I have a system where the main logic of the program has no idea what types are out there. All it has is a lookup table. (Uncompiled pseude code follows.)

struct Functions {
  void * function deserialize(ubyte[] bytes);
  void function process(void* input, void* output);
  void function serialize(ubyte[] bytes);
}

shared Functions[string] registration;

So, the main logic uses user input to look up what the functions are:

  auto funcs = registration[userInput];

And applies those functions to some data at runtime.

This is "dynamic" because registration is populated by the 'shared static this()' blocks of unknown modules that are loaded dynamically (and in my case conditionally):

module foo;

// This struct is what this module is about:
struct Foo {
  // ...
}

// The module registers itself with the main lookup system when loaded:
shared static this() {
  register("my lookup string",
           Functions(&deserializer!Foo,
                     &processor!Foo,
                     &serializer!Foo));
}

Note that registered functions are template instances tailored for this specific type. However, the main logic has no klowledge of individual modules, not even the templates like 'deserializer': It only knows about a lookup table that contains some function pointers.

I haven't used object creation functions above but that can be added to Functions as well.

Ali

April 16, 2021

On Thursday, 15 April 2021 at 20:56:18 UTC, mw wrote:

>

In response to user input?

e.g. createObject(userInputString);

what if user enter "Cthulhu"?

if you say "i will check user input",
then you know list of possible inputs,
then you can use some compile-time technics.
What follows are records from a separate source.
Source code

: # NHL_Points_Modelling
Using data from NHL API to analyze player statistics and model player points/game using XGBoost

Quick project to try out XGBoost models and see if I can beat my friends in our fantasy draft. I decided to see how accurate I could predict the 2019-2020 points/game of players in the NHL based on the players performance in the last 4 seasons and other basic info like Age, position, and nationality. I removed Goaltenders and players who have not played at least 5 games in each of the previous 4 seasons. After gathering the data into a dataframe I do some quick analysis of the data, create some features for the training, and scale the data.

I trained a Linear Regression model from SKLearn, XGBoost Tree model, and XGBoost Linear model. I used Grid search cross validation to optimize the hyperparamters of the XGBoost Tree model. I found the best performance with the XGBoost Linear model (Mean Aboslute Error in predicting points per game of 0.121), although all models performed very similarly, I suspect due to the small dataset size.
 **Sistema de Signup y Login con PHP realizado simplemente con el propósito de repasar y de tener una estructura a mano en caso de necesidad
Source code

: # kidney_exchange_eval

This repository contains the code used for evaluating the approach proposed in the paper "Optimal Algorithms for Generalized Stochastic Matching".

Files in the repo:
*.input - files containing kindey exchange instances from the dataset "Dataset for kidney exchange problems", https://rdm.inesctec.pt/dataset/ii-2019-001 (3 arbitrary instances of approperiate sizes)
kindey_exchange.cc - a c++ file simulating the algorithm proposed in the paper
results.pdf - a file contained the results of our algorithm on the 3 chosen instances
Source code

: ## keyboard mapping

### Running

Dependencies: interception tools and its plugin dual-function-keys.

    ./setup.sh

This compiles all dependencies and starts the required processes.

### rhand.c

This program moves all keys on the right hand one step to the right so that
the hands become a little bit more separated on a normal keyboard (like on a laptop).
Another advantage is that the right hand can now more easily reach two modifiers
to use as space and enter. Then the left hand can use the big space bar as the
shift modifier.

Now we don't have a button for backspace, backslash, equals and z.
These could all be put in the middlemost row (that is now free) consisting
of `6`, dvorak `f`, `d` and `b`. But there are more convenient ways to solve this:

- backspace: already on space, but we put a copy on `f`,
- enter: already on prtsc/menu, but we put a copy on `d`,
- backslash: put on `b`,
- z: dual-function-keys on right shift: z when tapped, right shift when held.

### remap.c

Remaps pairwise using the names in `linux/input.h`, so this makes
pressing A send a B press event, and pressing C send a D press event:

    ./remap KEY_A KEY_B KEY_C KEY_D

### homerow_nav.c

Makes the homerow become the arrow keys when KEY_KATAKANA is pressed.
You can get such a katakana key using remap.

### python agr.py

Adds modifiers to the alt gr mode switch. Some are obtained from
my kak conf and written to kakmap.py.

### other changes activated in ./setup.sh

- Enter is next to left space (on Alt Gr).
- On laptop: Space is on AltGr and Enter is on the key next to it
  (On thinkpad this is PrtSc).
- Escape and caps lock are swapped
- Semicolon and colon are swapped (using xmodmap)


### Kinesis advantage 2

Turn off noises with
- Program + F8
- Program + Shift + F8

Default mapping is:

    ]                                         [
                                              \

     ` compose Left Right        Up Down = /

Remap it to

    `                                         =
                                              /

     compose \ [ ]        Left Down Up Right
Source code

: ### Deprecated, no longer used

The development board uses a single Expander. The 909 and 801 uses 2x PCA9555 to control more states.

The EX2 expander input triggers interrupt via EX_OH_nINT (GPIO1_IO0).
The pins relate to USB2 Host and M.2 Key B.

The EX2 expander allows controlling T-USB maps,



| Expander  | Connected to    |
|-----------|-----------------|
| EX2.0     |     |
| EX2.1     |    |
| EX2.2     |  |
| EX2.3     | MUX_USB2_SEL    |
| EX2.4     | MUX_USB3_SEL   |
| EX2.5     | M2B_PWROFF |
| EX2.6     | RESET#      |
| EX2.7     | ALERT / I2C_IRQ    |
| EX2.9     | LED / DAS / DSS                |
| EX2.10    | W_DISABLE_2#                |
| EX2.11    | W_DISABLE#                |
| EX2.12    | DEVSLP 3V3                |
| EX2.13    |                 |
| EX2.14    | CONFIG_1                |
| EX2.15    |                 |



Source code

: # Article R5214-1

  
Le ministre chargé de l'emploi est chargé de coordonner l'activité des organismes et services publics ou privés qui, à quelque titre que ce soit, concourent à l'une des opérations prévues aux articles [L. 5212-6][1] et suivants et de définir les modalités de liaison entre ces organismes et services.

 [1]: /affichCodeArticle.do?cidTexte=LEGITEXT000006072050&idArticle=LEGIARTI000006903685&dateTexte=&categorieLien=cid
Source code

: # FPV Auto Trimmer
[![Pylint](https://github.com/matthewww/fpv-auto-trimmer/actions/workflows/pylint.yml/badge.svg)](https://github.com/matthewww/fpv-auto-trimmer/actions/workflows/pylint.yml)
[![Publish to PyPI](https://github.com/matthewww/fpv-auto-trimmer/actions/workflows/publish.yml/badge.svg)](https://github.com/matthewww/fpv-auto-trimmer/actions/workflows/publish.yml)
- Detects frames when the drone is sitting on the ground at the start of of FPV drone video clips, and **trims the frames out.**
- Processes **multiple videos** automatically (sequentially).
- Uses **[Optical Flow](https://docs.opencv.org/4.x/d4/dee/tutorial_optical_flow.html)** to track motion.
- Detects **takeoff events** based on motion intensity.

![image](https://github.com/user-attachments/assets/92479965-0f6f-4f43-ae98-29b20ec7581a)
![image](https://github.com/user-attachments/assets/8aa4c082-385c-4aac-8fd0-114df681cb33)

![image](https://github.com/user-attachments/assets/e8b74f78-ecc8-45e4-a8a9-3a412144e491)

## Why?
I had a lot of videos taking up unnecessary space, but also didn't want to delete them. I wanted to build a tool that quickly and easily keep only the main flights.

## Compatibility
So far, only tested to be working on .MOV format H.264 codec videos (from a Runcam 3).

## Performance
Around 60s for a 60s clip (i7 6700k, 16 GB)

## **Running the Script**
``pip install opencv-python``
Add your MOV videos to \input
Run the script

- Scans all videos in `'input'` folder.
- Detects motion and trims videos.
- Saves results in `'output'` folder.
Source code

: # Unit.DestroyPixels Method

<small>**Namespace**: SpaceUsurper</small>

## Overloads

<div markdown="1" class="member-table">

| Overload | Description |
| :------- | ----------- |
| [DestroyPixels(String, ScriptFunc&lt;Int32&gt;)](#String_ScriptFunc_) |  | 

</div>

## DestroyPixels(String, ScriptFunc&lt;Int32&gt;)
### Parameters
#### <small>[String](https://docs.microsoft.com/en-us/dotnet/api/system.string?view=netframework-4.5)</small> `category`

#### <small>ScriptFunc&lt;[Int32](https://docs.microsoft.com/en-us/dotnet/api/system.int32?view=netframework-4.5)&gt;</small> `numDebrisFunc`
if you dont know possible user inputs,
and user can input anything,
then questions raised:

  • what is object Cthulhu meaning?
  • what properties and methods it has?
    etc...
April 16, 2021

On Thursday, 15 April 2021 at 22:06:23 UTC, Jack wrote:

>

On Thursday, 15 April 2021 at 17:48:02 UTC, Imperatorn wrote:

>

On Thursday, 15 April 2021 at 16:39:30 UTC, Kagamin wrote:

>

On Wednesday, 14 April 2021 at 20:38:16 UTC, Mario wrote:

>

[...]

String mixins is D replacement of macros for code generation.
Works like this:

mixin("class MyDynamicClassName { }");
MyDynamicClassName cls = new MyDynamicClassName;

Yes but not at runtime

Could you give an example of what you're trying to archive?

One example would be a repl

April 16, 2021

On Friday, 16 April 2021 at 08:31:27 UTC, Imperatorn wrote:

>

One example would be a repl

That has little to do with what OP meant.

April 16, 2021

On Friday, 16 April 2021 at 18:42:35 UTC, Kagamin wrote:

>

On Friday, 16 April 2021 at 08:31:27 UTC, Imperatorn wrote:

>

One example would be a repl

That has little to do with what OP meant.